The first time I saw Vida I was still enmeshed in that no-man's-land, that numb, foggy shock that follows one around in the wake of a traumatic event. It's a blessing. It really is. You wake in the morning with no orientation. No memory of what was lost. Then it comes back on you like a sleeper wave. All you have to do is get up and wash your face. Then you call a friend and say you got up and washed your face, and your friend says, "Fabulous, Richard. You will survive." No mention is made of the finer details: the day's work, the unbalanced checkbook, the stacks of bills and messages. No one would dare suggest what they later will tirelessly insist: that life goes on from here. For the moment, simply putting one foot in front of the other is a source of pride. It's a blessing. It is. I wouldn't mind having it back.

For a full six days, I didn't drive the forty miles to see Vida in the hospital. First I had to have that small oil leak fixed, and it took the mechanic a few days to fit me in. That one detail I was not about to numb away for later. If some innocent soul were to skid off the road in a fine, early rain--the mist of water sitting on a wash of filmy crankcase oil, unable to soak into the pavement, just pooling there where the rubber meets the road--it was important that none of the oil be mine. That this new disaster not be any of my doing. I was allowed this strange obsession, too. It was part of the no-man's-land. It was my right.

When I arrived at the hospital, her mother was nowhere to be found. I even asked at the nurse's station on Vida's floor, but as far as they knew, she had gone home for a nap. So I was able to let myself in to the girl's room alone, without introduction, which I then realized was preferable. No one watching my face, able to observe that I'd come with an agenda, some indistinct expectation for gain.

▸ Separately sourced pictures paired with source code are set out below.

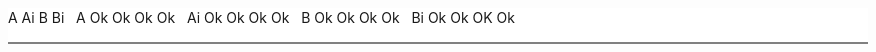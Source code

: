 <td class="org-left">A</td>
<td class="org-left">Ai</td>
<td class="org-left">B</td>
<td class="org-left">Bi</td>
</tr>

<tr>
<td class="org-left">&#xa0;</td>
<td class="org-left">A</td>
<td class="org-left">Ok</td>
<td class="org-left">Ok</td>
<td class="org-left">Ok</td>
<td class="org-left">Ok</td>
</tr>

<tr>
<td class="org-left">&#xa0;</td>
<td class="org-left">Ai</td>
<td class="org-left">Ok</td>
<td class="org-left">Ok</td>
<td class="org-left">Ok</td>
<td class="org-left">Ok</td>
</tr>

<tr>
<td class="org-left">&#xa0;</td>
<td class="org-left">B</td>
<td class="org-left">Ok</td>
<td class="org-left">Ok</td>
<td class="org-left">Ok</td>
<td class="org-left">Ok</td>
</tr>

<tr>
<td class="org-left">&#xa0;</td>
<td class="org-left">Bi</td>
<td class="org-left">Ok</td>
<td class="org-left">Ok</td>
<td class="org-left">OK</td>
<td class="org-left">Ok</td>
</tr>
</tbody>
</table>

<table border="2" cellspacing="0" cellpadding="6" rules="groups" frame="hsides">


<colgroup>
<col  class="org-left" />

<col  class="org-left" />

<col  class="org-left" />

<col  class="org-left" />
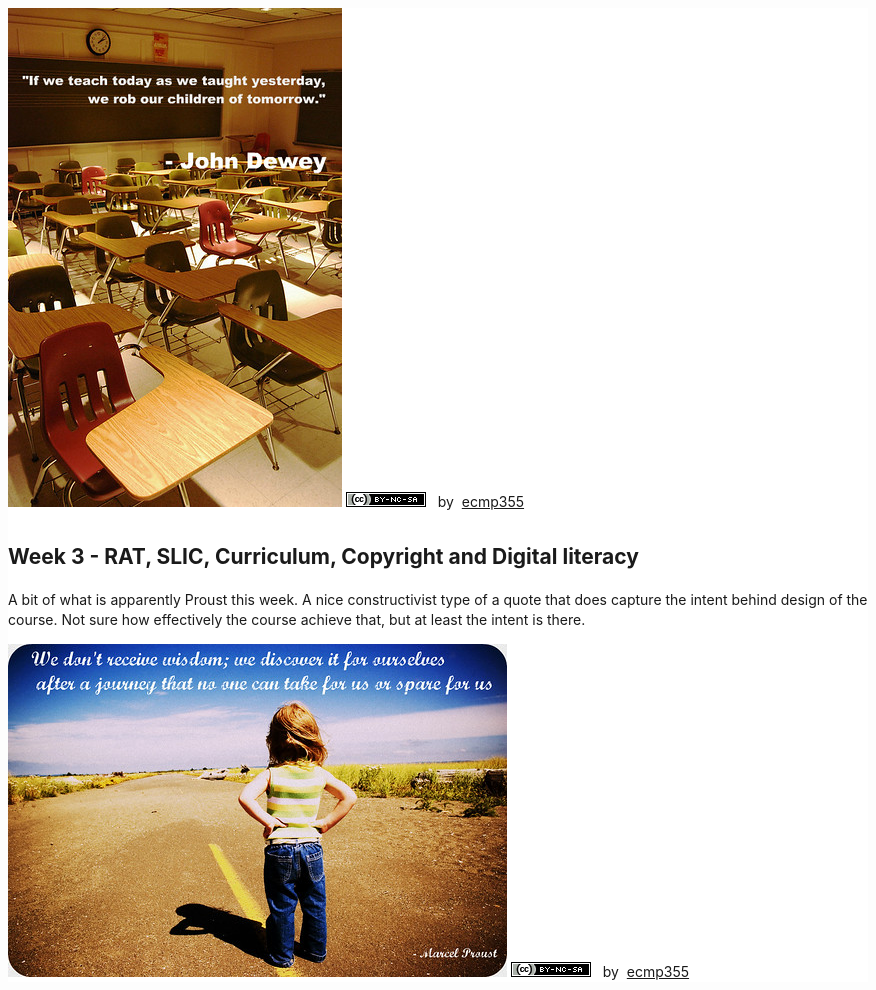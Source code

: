 [![Teaching for Tomorrow by ecmp355, on Flickr](images/6802993673_ba7fc491eb.jpg "Teaching for Tomorrow by ecmp355, on Flickr")](https://www.flickr.com/photos/ecmp355/6802993673/) [![Creative Commons Creative Commons Attribution-Noncommercial-Share Alike 2.0 Generic License](images/80x15.png "Creative Commons Creative Commons Attribution-Noncommercial-Share Alike 2.0 Generic License")](http://creativecommons.org/licenses/by-nc-sa/2.0/)   by  [](https://www.flickr.com/people/ecmp355/)[ecmp355](https://www.flickr.com/people/ecmp355/) [](http://www.imagecodr.org/)

## Week 3 - RAT, SLIC, Curriculum, Copyright and Digital literacy

A bit of what is apparently Proust this week. A nice constructivist type of a quote that does capture the intent behind design of the course. Not sure how effectively the course achieve that, but at least the intent is there.

[![Discovery of Wisdom by ecmp355, on Flickr](images/6797045261_b0295cbb17.jpg "Discovery of Wisdom by ecmp355, on Flickr")](https://www.flickr.com/photos/ecmp355/6797045261/) [![Creative Commons Creative Commons Attribution-Noncommercial-Share Alike 2.0 Generic License](images/80x15.png "Creative Commons Creative Commons Attribution-Noncommercial-Share Alike 2.0 Generic License")](http://creativecommons.org/licenses/by-nc-sa/2.0/)   by  [](https://www.flickr.com/people/ecmp355/)[ecmp355](https://www.flickr.com/people/ecmp355/) [](http://www.imagecodr.org/)
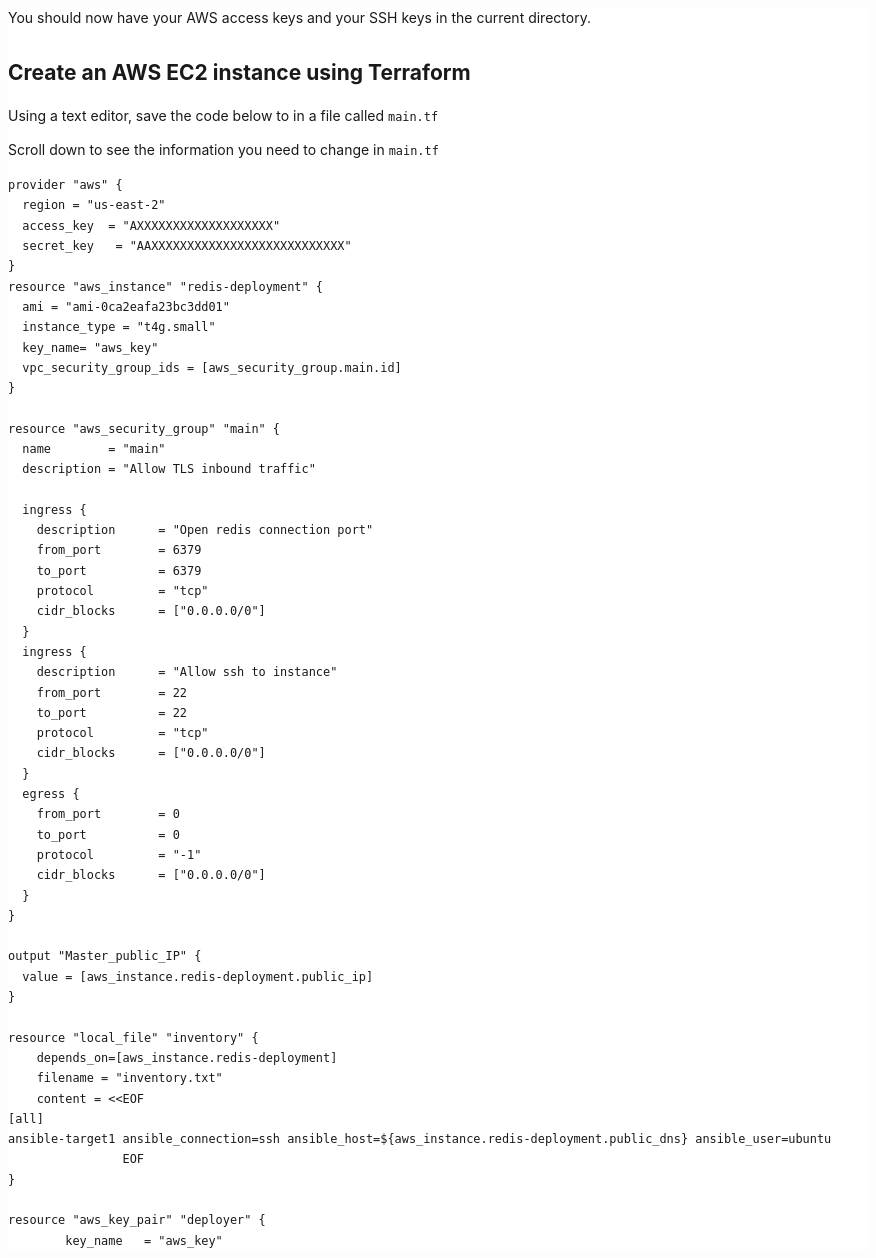 You should now have your AWS access keys and your SSH keys in the current directory.

## Create an AWS EC2 instance using Terraform

Using a text editor, save the code below to in a file called `main.tf`

Scroll down to see the information you need to change in `main.tf`

```console
provider "aws" {
  region = "us-east-2"
  access_key  = "AXXXXXXXXXXXXXXXXXXX"
  secret_key   = "AAXXXXXXXXXXXXXXXXXXXXXXXXXXX"
}
resource "aws_instance" "redis-deployment" {
  ami = "ami-0ca2eafa23bc3dd01"
  instance_type = "t4g.small"
  key_name= "aws_key"
  vpc_security_group_ids = [aws_security_group.main.id]
}

resource "aws_security_group" "main" {
  name        = "main"
  description = "Allow TLS inbound traffic"

  ingress {
    description      = "Open redis connection port"
    from_port        = 6379
    to_port          = 6379
    protocol         = "tcp"
    cidr_blocks      = ["0.0.0.0/0"]
  }
  ingress {
    description      = "Allow ssh to instance"
    from_port        = 22
    to_port          = 22
    protocol         = "tcp"
    cidr_blocks      = ["0.0.0.0/0"]
  }
  egress {
    from_port        = 0
    to_port          = 0
    protocol         = "-1"
    cidr_blocks      = ["0.0.0.0/0"]
  }
}

output "Master_public_IP" {
  value = [aws_instance.redis-deployment.public_ip]
}

resource "local_file" "inventory" {
    depends_on=[aws_instance.redis-deployment]
    filename = "inventory.txt"
    content = <<EOF
[all]
ansible-target1 ansible_connection=ssh ansible_host=${aws_instance.redis-deployment.public_dns} ansible_user=ubuntu
                EOF
}

resource "aws_key_pair" "deployer" {
        key_name   = "aws_key"
```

I expected her to be asleep, but she sat half-propped up, her dark eyes wide open and staring at me. There was some startling element in them, something wild and intense. I'd expected, I guess, to see her groggy and half-conscious. Just a handful of days after such traumatic surgery--wasn't she on some kind of heavy painkiller? If so, what must her eyes look like normally? [End Page 38]

I couldn't imagine she was nineteen, though I knew from her mother's letter that she was. She seemed high-school age, underweight and frail--perhaps borderline anorexic--with dirty blonde hair, which might actually have been dirty, or maybe that was just the look of it. Not really fair to judge a person's appearance as they lie in a hospital bed, but try to stop yourself. She had dark circles under her eyes, a body strangely slack and at rest. Only her eyes seemed fully alive. Only her right thumb was in motion, rubbing an obsessive, repetitive pattern over a small oval object. Above the neckline of her hospital gown I could see the top of the scar: angry, obvious, and raised. It caught and tingled in my stomach and made me feel squeamish, as though I should sit down.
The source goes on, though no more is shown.